In another classroom, Jayvon Sneed, 9, was diligently reading a passage about a raccoon and filling in answers on a computerized test form, completing the last of his interim tests.

“I like doing it, because I like passing tests and I like learning stuff,” he said afterward, peering from behind wire-rimmed glasses. “I like making my brain smarter.”

The principal, Diane Danay-Caban, said her own son suffered nerve-induced stomach aches several years ago when test preparation began at his high-performing Queens school. But at P.S. 398, which had struggled for years with low scores and discipline problems, she has come to feel that the push to raise scores has brought genuine gains in knowledge.

She acknowledged that there were casualties of the school’s efforts to raise its numbers — like art classes, which were bumped out of the schedule until the official tests were completed this spring. “Now that I see that we’re improving,” she said, “maybe we can start earlier next year.”

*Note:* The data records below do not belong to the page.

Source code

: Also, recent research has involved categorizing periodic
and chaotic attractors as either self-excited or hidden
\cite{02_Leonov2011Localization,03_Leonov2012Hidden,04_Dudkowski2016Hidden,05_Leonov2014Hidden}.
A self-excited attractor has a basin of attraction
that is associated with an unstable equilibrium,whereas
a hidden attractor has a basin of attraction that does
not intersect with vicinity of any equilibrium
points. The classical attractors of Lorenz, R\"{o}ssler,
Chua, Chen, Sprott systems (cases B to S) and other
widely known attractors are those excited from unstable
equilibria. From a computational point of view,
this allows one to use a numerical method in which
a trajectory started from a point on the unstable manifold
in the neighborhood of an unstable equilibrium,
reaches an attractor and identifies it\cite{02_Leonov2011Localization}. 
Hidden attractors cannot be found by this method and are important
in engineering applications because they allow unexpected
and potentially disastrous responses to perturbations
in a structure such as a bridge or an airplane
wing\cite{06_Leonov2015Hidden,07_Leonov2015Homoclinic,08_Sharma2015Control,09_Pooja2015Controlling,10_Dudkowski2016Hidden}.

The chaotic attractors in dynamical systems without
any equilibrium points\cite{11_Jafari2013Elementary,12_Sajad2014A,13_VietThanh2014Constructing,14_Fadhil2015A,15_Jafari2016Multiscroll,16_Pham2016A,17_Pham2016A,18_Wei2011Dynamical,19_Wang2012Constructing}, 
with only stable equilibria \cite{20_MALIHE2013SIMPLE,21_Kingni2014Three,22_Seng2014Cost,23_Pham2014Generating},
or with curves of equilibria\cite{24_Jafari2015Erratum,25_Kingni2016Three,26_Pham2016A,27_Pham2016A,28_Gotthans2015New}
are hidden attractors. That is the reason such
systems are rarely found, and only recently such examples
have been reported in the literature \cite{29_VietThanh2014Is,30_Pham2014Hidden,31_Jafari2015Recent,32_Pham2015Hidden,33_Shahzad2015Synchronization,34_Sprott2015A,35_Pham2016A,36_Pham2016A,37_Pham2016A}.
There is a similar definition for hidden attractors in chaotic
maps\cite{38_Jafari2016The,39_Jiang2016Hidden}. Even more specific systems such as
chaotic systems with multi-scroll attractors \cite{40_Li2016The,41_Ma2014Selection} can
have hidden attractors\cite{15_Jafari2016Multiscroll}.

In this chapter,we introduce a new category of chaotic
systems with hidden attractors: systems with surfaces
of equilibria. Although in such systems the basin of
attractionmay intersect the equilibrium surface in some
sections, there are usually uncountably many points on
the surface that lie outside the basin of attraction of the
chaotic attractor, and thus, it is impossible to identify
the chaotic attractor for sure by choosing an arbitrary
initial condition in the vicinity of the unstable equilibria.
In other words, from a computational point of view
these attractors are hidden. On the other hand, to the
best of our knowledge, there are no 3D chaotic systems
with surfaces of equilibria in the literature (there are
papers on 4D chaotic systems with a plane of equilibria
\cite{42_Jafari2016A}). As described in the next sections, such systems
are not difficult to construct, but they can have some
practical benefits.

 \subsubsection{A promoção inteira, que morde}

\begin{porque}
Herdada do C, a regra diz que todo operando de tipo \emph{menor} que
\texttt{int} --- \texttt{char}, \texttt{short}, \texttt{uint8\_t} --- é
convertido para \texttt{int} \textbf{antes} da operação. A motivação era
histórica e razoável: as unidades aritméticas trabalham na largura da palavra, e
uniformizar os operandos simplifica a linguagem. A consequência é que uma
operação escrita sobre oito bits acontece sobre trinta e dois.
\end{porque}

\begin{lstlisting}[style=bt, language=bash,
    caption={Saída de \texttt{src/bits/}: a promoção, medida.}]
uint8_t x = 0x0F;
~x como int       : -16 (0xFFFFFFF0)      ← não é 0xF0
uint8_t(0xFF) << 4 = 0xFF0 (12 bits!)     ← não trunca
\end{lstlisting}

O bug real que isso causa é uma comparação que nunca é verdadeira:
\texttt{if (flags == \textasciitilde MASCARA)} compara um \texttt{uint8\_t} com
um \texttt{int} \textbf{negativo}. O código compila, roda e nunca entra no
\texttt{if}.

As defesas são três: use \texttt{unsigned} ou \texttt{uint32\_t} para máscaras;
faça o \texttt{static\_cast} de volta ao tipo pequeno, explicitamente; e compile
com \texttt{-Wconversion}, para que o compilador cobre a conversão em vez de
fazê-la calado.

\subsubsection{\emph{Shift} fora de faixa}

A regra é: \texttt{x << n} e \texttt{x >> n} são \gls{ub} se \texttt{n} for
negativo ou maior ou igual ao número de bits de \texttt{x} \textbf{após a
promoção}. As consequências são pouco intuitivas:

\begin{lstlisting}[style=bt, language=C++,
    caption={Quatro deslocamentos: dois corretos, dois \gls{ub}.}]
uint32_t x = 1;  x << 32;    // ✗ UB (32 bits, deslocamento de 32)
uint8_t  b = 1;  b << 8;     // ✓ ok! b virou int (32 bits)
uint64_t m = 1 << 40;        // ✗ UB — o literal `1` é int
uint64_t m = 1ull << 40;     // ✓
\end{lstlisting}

Mr. Klein, for his part, said he was confident that rising scores reflected real improvements. “No matter how you look at them,” he said, “the picture is one that shows that the city is making dramatic progress.”

Howard T. Everson, a senior research fellow at City University of New York and chairman of the Technical Advisory Group, a collection of experts who oversee the state testing process, said he believed New York’s tests were “about as good as we can build them.” But he said that with so much riding on the tests, there was a need for greater study to certify that rising scores correspond with a gain in learning.

“Unfortunately, I think some of the gains that we’re seeing are probably related to test-score inflation, meaning that people are using inappropriate ways of teaching to the test,” he said. “Instead of really good time spent on instruction, they’re doing a lot of test prep and drill.”

Dr. Everson said that “the skepticism that you hear and I hear is real skepticism, and it’s warranted.” “Are things getting better?” he asked. “That’s what we really want to know, and we need more research to tell us how to sort that out.” . . . .

1 comment:

  1. "If Eli Broad had a job for her, rather than disdain, I wonder if she could afford to be so candid."

    I think you're being unnecessarily rough on Diane, who's been a voice of reason in NYC for years, often the only voice of reason. She's stood up relentlessly to the Bloomberg spin machine, and has been roundly vilified for her efforts. If she wanted a job with the machine, and were willing to tow the line, I've no doubt there are plenty of of Broad's ilk who'd pay just to shut her up.